In addition to storing scratch data and return addresses, the stack stores the local variables of functions: data they use for functionality that's not necessarily needed by other functions of a program.
In security situations where a hacker gets ``code execution'' inside a process, these variables are an open book: there is nothing preventing code in a process from reading data from all over the stack!
This challenge explores this concept.
Once again, you write a solve function that the challenge calls, but the challenge passes you no arguments.
Instead, the challenge's caller function has stored the flag in its own local variables before calling you.

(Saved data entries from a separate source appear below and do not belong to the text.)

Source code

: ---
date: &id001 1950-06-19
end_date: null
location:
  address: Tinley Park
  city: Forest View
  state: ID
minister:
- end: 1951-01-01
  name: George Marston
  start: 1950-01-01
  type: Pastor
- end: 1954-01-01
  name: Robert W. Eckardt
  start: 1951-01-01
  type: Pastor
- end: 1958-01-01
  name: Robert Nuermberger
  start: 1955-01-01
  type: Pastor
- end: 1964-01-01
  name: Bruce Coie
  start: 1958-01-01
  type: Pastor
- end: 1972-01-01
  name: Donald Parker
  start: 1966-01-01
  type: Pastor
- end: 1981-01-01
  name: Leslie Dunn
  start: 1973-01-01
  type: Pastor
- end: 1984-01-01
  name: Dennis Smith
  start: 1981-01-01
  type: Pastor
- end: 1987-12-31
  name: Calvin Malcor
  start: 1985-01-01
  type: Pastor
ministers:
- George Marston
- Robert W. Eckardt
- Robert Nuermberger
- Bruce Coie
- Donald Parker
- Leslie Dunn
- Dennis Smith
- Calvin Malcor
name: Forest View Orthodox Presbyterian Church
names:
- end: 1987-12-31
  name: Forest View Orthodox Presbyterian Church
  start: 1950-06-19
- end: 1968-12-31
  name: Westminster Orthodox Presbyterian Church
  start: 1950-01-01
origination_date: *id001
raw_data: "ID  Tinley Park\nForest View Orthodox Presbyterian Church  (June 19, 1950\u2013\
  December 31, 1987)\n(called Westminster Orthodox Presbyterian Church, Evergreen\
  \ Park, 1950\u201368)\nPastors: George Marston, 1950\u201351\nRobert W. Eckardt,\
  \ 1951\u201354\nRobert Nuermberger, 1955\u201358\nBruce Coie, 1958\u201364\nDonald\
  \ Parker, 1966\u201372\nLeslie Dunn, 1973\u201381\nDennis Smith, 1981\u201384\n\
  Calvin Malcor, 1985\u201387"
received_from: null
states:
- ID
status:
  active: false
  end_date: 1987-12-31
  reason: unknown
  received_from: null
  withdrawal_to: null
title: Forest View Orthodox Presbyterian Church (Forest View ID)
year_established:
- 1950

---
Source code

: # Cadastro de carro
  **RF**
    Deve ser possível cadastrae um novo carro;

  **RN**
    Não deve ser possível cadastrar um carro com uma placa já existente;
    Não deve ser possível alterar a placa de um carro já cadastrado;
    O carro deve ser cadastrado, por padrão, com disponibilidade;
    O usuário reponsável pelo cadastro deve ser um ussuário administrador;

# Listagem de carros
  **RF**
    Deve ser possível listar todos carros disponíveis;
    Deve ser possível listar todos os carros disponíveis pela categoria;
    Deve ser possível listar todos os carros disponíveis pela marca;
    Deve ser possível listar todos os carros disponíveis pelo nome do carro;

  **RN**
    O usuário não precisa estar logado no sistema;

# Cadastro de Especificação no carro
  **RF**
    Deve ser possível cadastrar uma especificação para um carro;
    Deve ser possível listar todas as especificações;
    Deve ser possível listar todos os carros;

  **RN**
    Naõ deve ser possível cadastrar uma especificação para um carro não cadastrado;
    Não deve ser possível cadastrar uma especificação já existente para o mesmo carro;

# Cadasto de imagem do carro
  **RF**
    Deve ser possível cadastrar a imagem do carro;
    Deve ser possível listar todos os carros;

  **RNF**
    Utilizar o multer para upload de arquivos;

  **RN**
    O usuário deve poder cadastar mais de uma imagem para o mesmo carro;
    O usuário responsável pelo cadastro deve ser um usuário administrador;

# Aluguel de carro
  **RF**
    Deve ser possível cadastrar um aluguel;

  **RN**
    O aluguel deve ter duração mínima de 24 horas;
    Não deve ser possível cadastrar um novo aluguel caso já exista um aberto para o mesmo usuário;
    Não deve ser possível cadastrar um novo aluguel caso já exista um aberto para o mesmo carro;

You have to reach over into the caller's "frame" (what we call the part of the stack including a function's local variables and the saved return address to which it will return) and grab those bytes.
Wait, what?
Let's walk through why this is possible.
In this challenge, the main function calls the caller functionm, which then calls your solve function.
Right before the challenge's caller function executed call solve, the stack looked like this:
[smaller addresses]
+───────────────────────────────────+ ◀── rsp, immediately before `call solve`
│ caller's local region │
│ ... your flag is in here ... │
+───────────────────────────────────+
│ caller's saved rbp │
+───────────────────────────────────+
│ return address (back to main) │
+───────────────────────────────────+
│ ... main's frame ... │
+───────────────────────────────────+
[larger addresses]
The call solve instruction does two things:
- Pushes the return address onto the stack (8 bytes). Pushing decrements
rsp, so the return address ends up at a smaller address than what was already on the stack.
- Jumps to your code.
That first step is critical: the stack grows backwards from what you might expect.
pop actually adds 8 to rsp, and push subtracts 8.
This is counter-intuitive and is a concept that often confuses learners.
If you think of the stack as a page that is 8 bytes wide, you would start writing in this page at the very bottom, and move one line upwards on the page every time you push.
In other words, say, pop rdi is equivalent to mov rdi, [rsp]; add rsp, 8 and push rdi is equivalent to mov [rsp], rdi; sub rsp, 8.
Note that this makes talking about the stack without confusion borderline impossible.
For example, people with a math background tend to thing of a coordinate of 0 as being on the bottom or the left of a page, whereas people with a video game or web development background tend to think of 0 as being on the top or the left.
This leads to massive confusion about the definition of "higher address", "lower address", and so on.
Everyone has different ways of dealing with this.
In this document, because horizontal space is at a premium, we put diagrams from 0 (top) to 0xffffffff (bottom), but in everyday life when not restricted by horizontal space, we simply conceptualize memory from the "left" (0) to the "right" (0xffffffff).
Anyways, at the moment your solve starts running, the stack looks like this:
[smaller addresses, where rsp goes if you grow your own frame]
+───────────────────────────────────+
│ return address (back to caller) │ ◀── rsp points here
+───────────────────────────────────+
│ caller's stack frame │
│ ... your flag is in here ... │
+───────────────────────────────────+
│ return address (back to main) │
+───────────────────────────────────+
│ ... main's frame ... │
+───────────────────────────────────+
[larger addresses]
The caller's locals sit at larger addresses than your rsp --- below your rsp in the diagram. The data you want is somewhere in that region.
To find it, you index into memory with a positive offset from rsp.
If you go the other way --- negative offsets, at addresses smaller than rsp (above rsp in the diagram) --- you'll find unallocated stack space.
There's nothing useful for you up there (yet!).
When your solve starts running, the layout looks like this:
[rsp + 0x00] your return address (back into caller's code)
[rsp + 0x08] first byte of caller's local region
...
[rsp + 0x40] the flag (copied here by the caller)
...
[rsp + 0x110] caller's return address (back to main)
Your job: reach into the caller's frame, grab the flag at [rsp + 0x40], and write it to stdout (you already know how to issue a write syscall!).
Get it right, and your solve will print the flag for you!